Anyway, not dwelling much over the hard learned lessons… 🙂 Let’s go into the main part! As per the rule of the event, the first and the most important one was to try a recipe from the blog and post it on the FB page with tags of five people. So who all had done that, is what you find in this album of all the tried and tasted – thank you for all the wonderful feedback! This is what keeps food bloggers like us fully motivated. For all of them who participated as per the completion of all the event rules, the winner selected using the Rafflecopter is NILOUFER RIYAZ!!! Congratulations, dear… will get in touch with you, so that we can look into how we can arrange the beautiful baking set from “The Cooking Doctor” and enjoy baking in them! 🙂
For all your lovely readers, today I am sharing the cake I baked for Azza’s birthday last month. We never celebrate birthdays as it is not part of Islamic culture, however just for the reminiscence of the day, I purchase a cake so that we all can enjoy, and of late, consider baking one. I was really excited about doing this cake. Somehow, the cakes I have baked during her last three birthdays were flops! All utter disappointments that struggled to get over… Not that I was 100% satisfied with this cake, but this was a much better attempt and we all really enjoyed the cake. Frosting is not something I like to do because we all prefer just normal snack cakes, however at times it is good to go a bit overboard when the day is for some happiness, right? 🙂 Off to the way I made it… Cake recipe adapted from here
White Chocolate Cake with Strawberry Butter-cream
- FOR THE CAKE:
- 1 1/8 cup all purpose flour
- 1 tsp baking powder
- 1/4 tsp salt
- 2/3 cup milk
- 2 ounces white chocolate chips/ drops
- 1 tsp vanilla essence
- 85 gm butter softened
- 2/3 cup sugar
- 1 large egg room temperature
- FOR BUTTERCREAM:
- 8 strawberries cleaned and chopped
- 2 tbsp sugar
- 175 gm butter softened
- 1 1/2 cup icing sugar
- 1 tsp vanilla essence
- 2-3 tbsp milk
- FOR DECORATION:
- White chocolate coins
- Preheat oven to 180 degrees. Grease and flour a 6 inch pan and set aside.

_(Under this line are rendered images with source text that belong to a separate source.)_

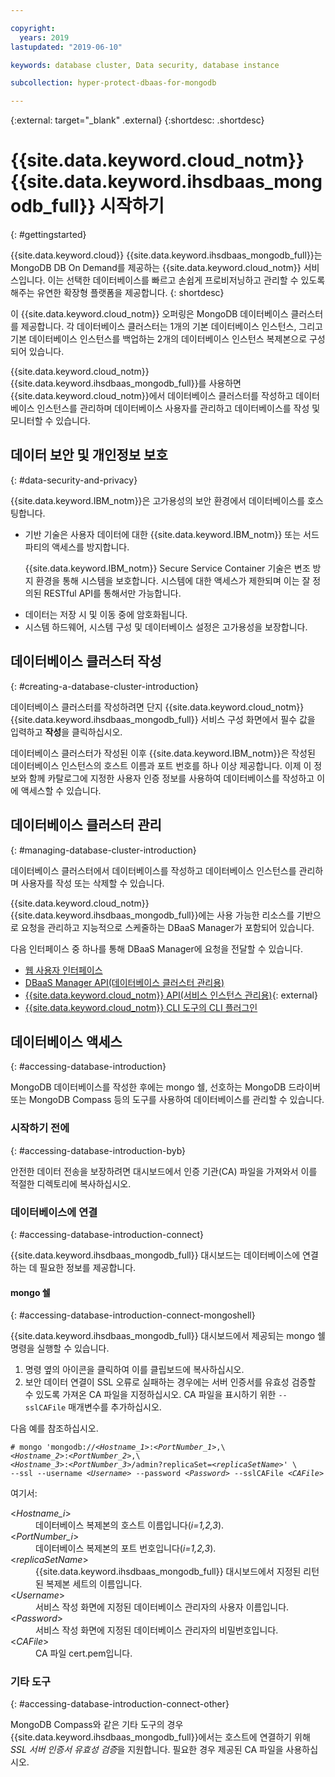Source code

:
 ```yaml
---

copyright:
  years: 2019
lastupdated: "2019-06-10"

keywords: database cluster, Data security, database instance

subcollection: hyper-protect-dbaas-for-mongodb

---
```


{:external: target="_blank" .external}
{:shortdesc: .shortdesc}

# {{site.data.keyword.cloud_notm}} {{site.data.keyword.ihsdbaas_mongodb_full}} 시작하기
{: #gettingstarted}

{{site.data.keyword.cloud}} {{site.data.keyword.ihsdbaas_mongodb_full}}는 MongoDB DB On Demand를 제공하는 {{site.data.keyword.cloud_notm}} 서비스입니다. 이는 선택한 데이터베이스를 빠르고 손쉽게 프로비저닝하고 관리할 수 있도록 해주는 유연한 확장형 플랫폼을 제공합니다.
{: shortdesc}

이 {{site.data.keyword.cloud_notm}} 오퍼링은 MongoDB 데이터베이스 클러스터를 제공합니다. 각 데이터베이스 클러스터는 1개의 기본 데이터베이스 인스턴스, 그리고 기본 데이터베이스 인스턴스를 백업하는 2개의 데이터베이스 인스턴스 복제본으로 구성되어 있습니다.

{{site.data.keyword.cloud_notm}} {{site.data.keyword.ihsdbaas_mongodb_full}}를 사용하면
{{site.data.keyword.cloud_notm}}에서 데이터베이스 클러스터를 작성하고 데이터베이스 인스턴스를 관리하며
데이터베이스 사용자를 관리하고 데이터베이스를 작성 및 모니터할 수 있습니다.

## 데이터 보안 및 개인정보 보호
{: #data-security-and-privacy}

{{site.data.keyword.IBM_notm}}은 고가용성의 보안 환경에서 데이터베이스를 호스팅합니다.
<ul>
<li>기반 기술은 사용자 데이터에 대한 {{site.data.keyword.IBM_notm}} 또는 서드파티의 액세스를 방지합니다.
<p>{{site.data.keyword.IBM_notm}} Secure Service Container 기술은 변조 방지 환경을 통해 시스템을 보호합니다. 시스템에 대한 액세스가 제한되며 이는 잘 정의된 RESTful API를 통해서만 가능합니다.</p></li>
<li>데이터는 저장 시 및 이동 중에 암호화됩니다.</li>
<li>시스템 하드웨어, 시스템 구성 및 데이터베이스 설정은 고가용성을 보장합니다.</li>
</ul>

<!--
For more information, watch:

- [Data security and privacy using {{site.data.keyword.cloud_notm}} {{site.data.keyword.ihsdbaas_full}} - English version](https://www.youtube.com/watch?v=__IBP727IL8){: external}
- [Data security and privacy using {{site.data.keyword.cloud_notm}} {{site.data.keyword.ihsdbaas_full}} - Chinese version](https://v.youku.com/v_show/id_XMzc3ODQzMzYwMA==.html){: external}
-->

## 데이터베이스 클러스터 작성
{: #creating-a-database-cluster-introduction}

데이터베이스 클러스터를 작성하려면 단지 {{site.data.keyword.cloud_notm}} {{site.data.keyword.ihsdbaas_mongodb_full}} 서비스 구성 화면에서 필수 값을 입력하고 **작성**을 클릭하십시오.

데이터베이스 클러스터가 작성된 이후 {{site.data.keyword.IBM_notm}}은 작성된 데이터베이스 인스턴스의 호스트 이름과 포트 번호를 하나 이상 제공합니다. 이제 이 정보와 함께 카탈로그에 지정한 사용자 인증 정보를 사용하여 데이터베이스를 작성하고 이에 액세스할 수 있습니다.

## 데이터베이스 클러스터 관리
{: #managing-database-cluster-introduction}

데이터베이스 클러스터에서 데이터베이스를 작성하고 데이터베이스 인스턴스를 관리하며 사용자를 작성 또는 삭제할 수 있습니다.

{{site.data.keyword.cloud_notm}} {{site.data.keyword.ihsdbaas_mongodb_full}}에는
사용 가능한 리소스를 기반으로 요청을 관리하고 지능적으로 스케줄하는 DBaaS Manager가 포함되어 있습니다.

다음 인터페이스 중 하나를 통해 DBaaS Manager에 요청을 전달할 수 있습니다.

- [웹 사용자 인터페이스](/docs/services/hyper-protect-dbaas-for-mongodb?topic=hyper-protect-dbaas-for-mongodb-dbaas_webui_service)
- [DBaaS Manager API(데이터베이스 클러스터 관리용)](/docs/services/hyper-protect-dbaas-for-mongodb?topic=hyper-protect-dbaas-for-mongodb-gen_inst_mgr_apis)
- [{{site.data.keyword.cloud_notm}} API(서비스 인스턴스 관리용)](https://{DomainName}/apidocs/hyperp-dbaas){: external}
- [{{site.data.keyword.cloud_notm}} CLI 도구의 CLI 플러그인](/docs/services/hyper-protect-dbaas-for-mongodb?topic=hyper-protect-dbaas-for-mongodb-install-ibm-cli)

## 데이터베이스 액세스
{: #accessing-database-introduction}

MongoDB 데이터베이스를 작성한 후에는 mongo 쉘, 선호하는 MongoDB 드라이버 또는 MongoDB Compass 등의 도구를 사용하여 데이터베이스를 관리할 수 있습니다.

### 시작하기 전에
{: #accessing-database-introduction-byb}

안전한 데이터 전송을 보장하려면 대시보드에서 인증 기관(CA) 파일을 가져와서 이를 적절한 디렉토리에 복사하십시오.

### 데이터베이스에 연결
{: #accessing-database-introduction-connect}

{{site.data.keyword.ihsdbaas_mongodb_full}} 대시보드는 데이터베이스에 연결하는 데 필요한 정보를 제공합니다.

#### mongo 쉘
{: #accessing-database-introduction-connect-mongoshell}

{{site.data.keyword.ihsdbaas_mongodb_full}} 대시보드에서 제공되는 mongo 쉘 명령을 실행할 수 있습니다.

1. 명령 옆의 아이콘을 클릭하여 이를 클립보드에 복사하십시오.
2. 보안 데이터 연결이 SSL 오류로 실패하는 경우에는 서버 인증서를 유효성 검증할 수 있도록 가져온 CA 파일을 지정하십시오. CA 파일을 표시하기 위한 `--sslCAFile` 매개변수를 추가하십시오.

다음 예를 참조하십시오.

<pre><code class="hljs"># mongo 'mongodb:/&sol;&lt;<em>Hostname_1</em>&gt;&colon;&lt;<em>PortNumber_1</em>&gt;,\
&lt;<em>Hostname_2</em>&gt;&colon;&lt;<em>PortNumber_2</em>&gt;,\
&lt;<em>Hostname_3</em>&gt;&colon;&lt;<em>PortNumber_3</em>&gt;/admin?replicaSet=&lt;<em>replicaSetName</em>&gt;' \
--ssl --username &lt;<em>Username</em>&gt; --password &lt;<em>Password</em>&gt; --sslCAFile &lt;<em>CAFile</em>&gt;</code></pre>

여기서:
<dl>
  <dt> &lt;<em>Hostname_i</em>&gt; </dt>
    <dd> 데이터베이스 복제본의 호스트 이름입니다(<em>i=1,2,3</em>). </dd>
  <dt> &lt;<em>PortNumber_i</em>&gt; </dt>
    <dd> 데이터베이스 복제본의 포트 번호입니다(<em>i=1,2,3</em>). </dd>
  <dt> &lt;<em>replicaSetName</em>&gt; </dt>
    <dd> {{site.data.keyword.ihsdbaas_mongodb_full}} 대시보드에서 지정된 리턴된 복제본 세트의 이름입니다. </dd>
  <dt> &lt;<em>Username</em>&gt; </dt>
    <dd> 서비스 작성 화면에 지정된 데이터베이스 관리자의 사용자 이름입니다.</dd>
  <dt> &lt;<em>Password</em>&gt; </dt>
    <dd> 서비스 작성 화면에 지정된 데이터베이스 관리자의 비밀번호입니다.</dd>
  <dt> &lt;<em>CAFile</em>&gt; </dt>
    <dd> CA 파일 cert.pem입니다. </dd>
</dl>


### 기타 도구
{: #accessing-database-introduction-connect-other}

MongoDB Compass와 같은 기타 도구의 경우 {{site.data.keyword.ihsdbaas_mongodb_full}}에서는 호스트에 연결하기 위해 *SSL 서버 인증서 유효성 검증*을 지원합니다. 필요한 경우 제공된 CA 파일을 사용하십시오.
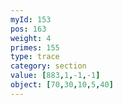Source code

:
 ```yaml
---
myId: 153
pos: 163
weight: 4
primes: 155
type: trace
category: section
value: [883,1,-1,-1]
object: [70,30,10,5,40]
---
```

- Mix the dry ingredients - flour, baking powder and salt in a bowl using a whisk.
- In another bowl, warm the milk - no need to boil. Add the white chocolate and stir until melted. Add in the vanilla and set aside.
- In a large bowl, beat the soft butter and sugar till well combined.
- Add in the egg and beat well.
- Now add half the flour mixture and the chocolate milk mixture and beat till combined.
- Add in the remaining flour mixture and chocolate milk and beat till combined.
- Pour into the prepared tin and flatten the top.
- Bake for 40-50 minutes till skewer comes out clean. Cover the top with aluminium foil after baking for 30 minutes to avoid a dark top.
- Cool in the pan for 10 minutes. Slowly flip the cake onto a cooling rack. Cool completely.
- Meanwhile, let's make the frosting. In a small saucepan, add the strawberries and sugar and cook on low flame till the whole mixture gets mashed up and reduces. There should be no liquid at all. I cooked for more than 40 minutes and got two tbsps of strawberry compote. Allow to cool completely.
- In a large bowl, add the butter and cream it for a couple of minutes.
- Add 1/2 cup sugar and beat till creamy.
- Now add the next 1/2 cup sugar and beat again for 5 minutes.
- Add the final 1/2 cup sugar and vanilla and beat well.
- Add in the strawberry compote and beat for a couple of minutes.
- Add in the milk if the butter-cream looks too stiff. Scrap the sides and fold with a spatula. Leave in the fridge for 15 minutes.
- Cut the top of the cake to level. Cut the cake through the center.
- Put some strawberry butter-cream and slather lavishly. Now put the half on top.
- Use the butter-cream to cover the cake completely on the sides and the top. Use your spatula to make neat surfaces - mine is just OK!
- Decorate with strawberries, white chocolate coins and sprinkles as you wish!
You can substitute strawberry compote with jam, but keep a watch on the consistency of the butter-cream.